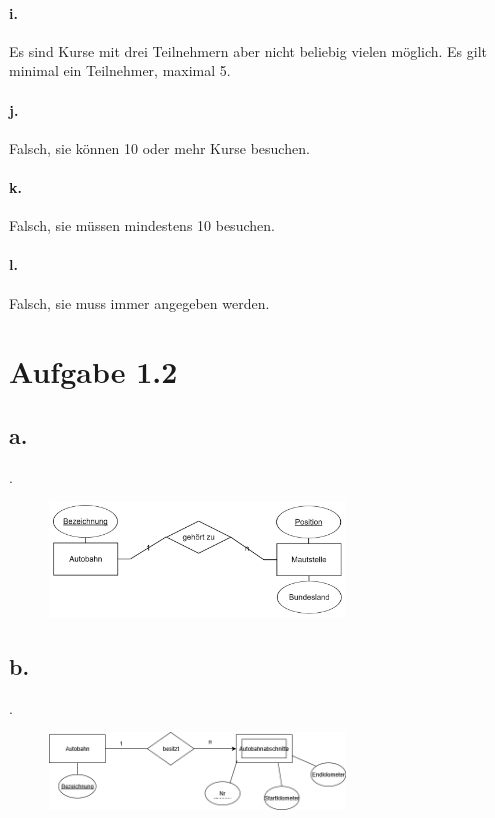 \documentclass{article}
\begin{document}
	\paragraph*{i.}Es sind Kurse mit drei Teilnehmern aber nicht beliebig vielen möglich. Es gilt minimal ein Teilnehmer, maximal 5.
	
	\paragraph*{j.}Falsch, sie können 10 oder mehr Kurse besuchen.
	
	\paragraph*{k.}Falsch, sie müssen mindestens 10 besuchen.
	
	\paragraph*{l.}Falsch, sie muss immer angegeben werden.


	\newpage	
	\section*{Aufgabe 1.2}
	\subsection*{a.}
	.
	\begin{figure}[h]
		\includegraphics[width=0.7\textwidth]{aufgabe_1_2_a.png}
	\end{figure}
	
	\subsection*{b.}
	. 
	\begin{figure}[h]
		\includegraphics[width=0.7\textwidth]{aufgabe_1_2_b.png}
	\end{figure}
	
\end{document}
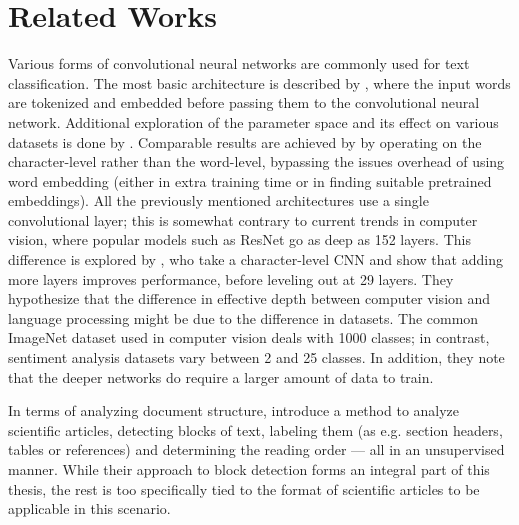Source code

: \section{Related Works}

Various forms of convolutional neural networks are commonly used for text
classification. The most basic architecture is described by
\textcite{kim2014conv}, where the input words are tokenized and embedded before
passing them to the convolutional neural network. Additional exploration of the
parameter space and its effect on various datasets is done by
\textcite{zhang2015conv}. Comparable results are achieved by
\textcite{zhang2015character} by operating on the character-level rather than
the word-level, bypassing the issues overhead of using word embedding (either in
extra training time or in finding suitable pretrained embeddings). All the
previously mentioned architectures use a single convolutional layer; this is
somewhat contrary to current trends in computer vision, where popular models
such as ResNet\citep{resnet2015} go as deep as 152 layers. This difference is
explored by \textcite{Conneau2016ldeep}, who take a character-level CNN and show
that adding more layers improves performance, before leveling out at 29 layers.
They hypothesize that the difference in effective depth between computer vision
and language processing might be due to the difference in datasets. The common
ImageNet dataset used in computer vision deals with 1000 classes; in contrast,
sentiment analysis datasets vary between 2 and 25 classes. In addition, they
note that the deeper networks do require a larger amount of data to train.

In terms of analyzing document structure, \textcite{klampfl2014unsupervised}
introduce a method to analyze scientific articles, detecting blocks of text,
labeling them (as e.g. section headers, tables or references) and determining
the reading order --- all in an unsupervised manner. While their approach to
block detection forms an integral part of this thesis, the rest is too
specifically tied to the format of scientific articles to be applicable in this
scenario.

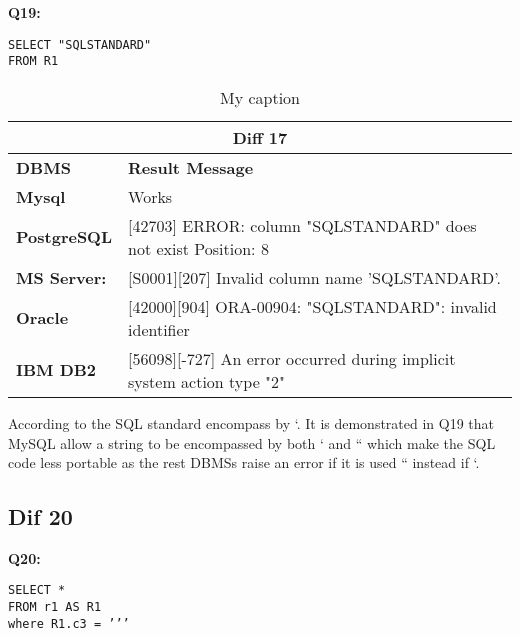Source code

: \begin{mdframed}[backgroundcolor=gray!20] 
\textbf{Q19:}
\begin{lstlisting}
SELECT "SQLSTANDARD"
FROM R1
\end{lstlisting}
\end{mdframed} 

 
\begin{table}[h]
\centering
\caption{My caption}
\label{my-label}
\begin{tabular}{|p{2cm}|p{12cm}|}
\hline
\multicolumn{2}{|c|}{\textbf{Diff 17}}                                                                                                 \\ \hline
\textbf{DBMS}                              & \textbf{Result Message}                                                                   \\ \hline
{\color[HTML]{333333} \textbf{Mysql}}      & {\color[HTML]{333333} Works}                                                              \\ \hline
{\color[HTML]{333333} \textbf{PostgreSQL}} & {\color[HTML]{333333} {[}42703{]} ERROR: column "SQLSTANDARD" does not exist Position: 8} \\ \hline
{\color[HTML]{333333} \textbf{MS Server:}} & {\color[HTML]{333333} {[}S0001{]}{[}207{]} Invalid column name 'SQLSTANDARD'.}            \\ \hline
\textbf{Oracle}                            & {[}42000{]}{[}904{]} ORA-00904: "SQLSTANDARD": invalid identifier                         \\ \hline
\textbf{IBM DB2}                           & {[}56098{]}{[}-727{]} An error occurred during implicit system action type "2"            \\ \hline
\end{tabular}
\end{table}

According to the SQL standard encompass by ‘. It is demonstrated in Q19 that MySQL allow a string to be encompassed by both ‘ and “ which make the SQL code less portable as the rest DBMSs raise an error if it is used “ instead if ‘. 


\subsection{Dif 20}

\begin{mdframed}[backgroundcolor=gray!20] 
\textbf{Q20:}
\begin{lstlisting}
SELECT *
FROM r1 AS R1
where R1.c3 = ’’’
\end{lstlisting}
\end{mdframed} 

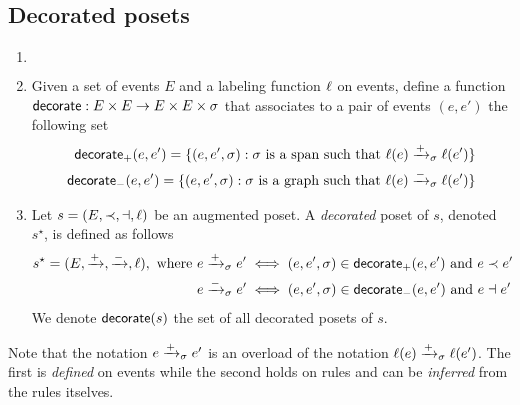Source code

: \subsection{Decorated posets}

\begin{definition}
  \label{def:decorate_poset}
  \begin{enumerate}
  \item[] $~$
  \item Given a set of events $E$ and a labeling function $\ell$ on events, define a function $\mathsf{decorate}:E\times E \to E\times E\times \sigma$ that associates to a pair of events $(e,e')$ the following set
    \begin{align*}
      \mathsf{decorate}_{+}(e,e') = \{(e,e',\sigma) : \sigma\text{ is a span such that }\ell(e)\mathrel{\xrightarrow{+}}_{\sigma} \ell(e')\}\\
       \mathsf{decorate}_{-}(e,e') = \{(e,e',\sigma) : \sigma\text{ is a graph such that }\ell(e)\mathrel{\xrightarrow{-}}_{\sigma} \ell(e')\}
    \end{align*}

  \item Let $s = (E,\prec,\dashv,\ell)$ be an augmented poset. A \emph{decorated} poset of $s$, denoted $s^{\star}$, is defined as follows
    \begin{align*}
      s^{\star} = (E,\mathrel{\xrightarrow{+}},\mathrel{\xrightarrow{-}},\ell), \text{ where }
      &e\mathrel{\xrightarrow{+}}_{\sigma} e' \iff (e,e',{\sigma})\in\mathsf{decorate}_+(e,e')\text{ and }e\prec e'\\
      &e\mathrel{\xrightarrow{-}}_{\sigma} e' \iff (e,e',{\sigma})\in\mathsf{decorate}_-(e,e')\text{ and }e\dashv e'\\
    \end{align*}
    We denote $\mathsf{decorate}(s)$ the set of all decorated posets of $s$.
  \end{enumerate}
\end{definition}

Note that the notation $e\mathrel{\xrightarrow{+}}_{\sigma} e'$ is an overload of the notation $\ell(e)\mathrel{\xrightarrow{+}}_{\sigma} \ell(e')$. The first is \emph{defined} on events while the second holds on rules and can be \emph{inferred} from the rules itselves.

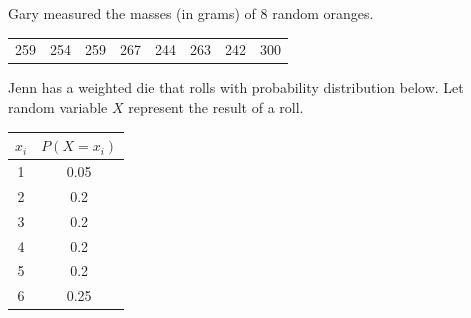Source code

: \documentclass[12pt,letterpaper,addpoints]{exam}
\begin{document}
\begin{questions}

\newpage

\question[10] Gary measured the masses (in grams) of 8 random oranges.
\begin{center}
\begin{tabular}{c c c c c c c c}
259 & 254 & 259 & 267 & 244 & 263 & 242 & 300
\end{tabular}
\end{center}

\newpage

\question[10] Jenn has a weighted die that rolls with probability distribution below. Let random variable $X$ represent the result of a roll.
\vspace{10pt}

{\large
\begin{tabular}{|c|c|}\hline 
$x_i$ & $P(X=x_i)$ \\ \hline
1 & 0.05 \\
2 & 0.2 \\
3 & 0.2\\
4 & 0.2\\
5 & 0.2\\
6 & 0.25\\\hline
\end{tabular}
}

\vspace{10pt}
\begin{parts}

\end{parts}
\end{questions}
\end{document}
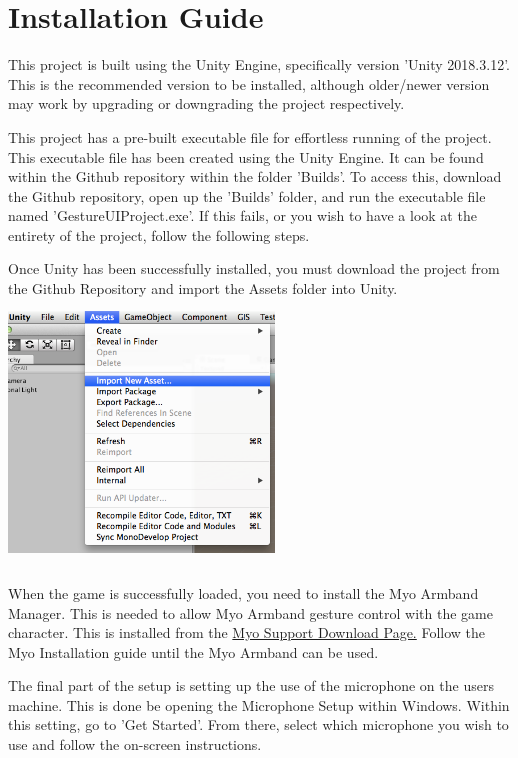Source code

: \documentclass{article}
\begin{document}
\section{Installation Guide}
This project is built using the Unity Engine, specifically version 'Unity 2018.3.12'. This is the recommended version to be installed, although older/newer version may work by upgrading or downgrading the project respectively. 

\bigskip

This project has a pre-built executable file for effortless running of the project. This executable file has been created using the Unity Engine. It can be found within the Github repository within the folder 'Builds'. To access this, download the Github repository, open up the 'Builds' folder, and run the executable file named 'GestureUIProject.exe'. If this fails, or you wish to have a look at the entirety of the project, follow the following steps.

\bigskip

Once Unity has been successfully installed, you must download the project from the Github Repository and import the Assets folder into Unity.\\
\includegraphics[width=200pt, height=200pt]{img/assetImport.png}
\bigskip

When the game is successfully loaded, you need to install the Myo Armband Manager. This is needed to allow Myo Armband gesture control with the game character. This is installed from the \href{https://support.getmyo.com/hc/en-us/articles/360018409792}{Myo Support Download Page.} Follow the Myo Installation guide until the Myo Armband can be used.

The final part of the setup is setting up the use of the microphone on the users machine. This is done be opening the Microphone Setup within Windows. Within this setting, go to 'Get Started'. From there, select which microphone you wish to use and follow the on-screen instructions.
\bigskip
\bigskip
\end{document}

_WORK ORDER_: Though the entries above contain pictures, none should be copied; reproduce only the lines between the one holding "mindestens 10 besuchen." and the one holding "classification. The most", inclusive, exactly as written.

_ANSWER SPACE_:
	\paragraph*{k.}Falsch, sie müssen mindestens 10 besuchen.
	
	\paragraph*{l.}Falsch, sie muss immer angegeben werden.


	\newpage	
	\section*{Aufgabe 1.2}
	\subsection*{a.}
	.
	\begin{figure}[h]
		\includegraphics[width=0.7\textwidth]{aufgabe_1_2_a.png}
	\end{figure}
	
	\subsection*{b.}
	. 
	\begin{figure}[h]
		\includegraphics[width=0.7\textwidth]{aufgabe_1_2_b.png}
	\end{figure}
	
\end{document}
Source code

: \section{Related Works}

Various forms of convolutional neural networks are commonly used for text
classification. The most basic architecture is described by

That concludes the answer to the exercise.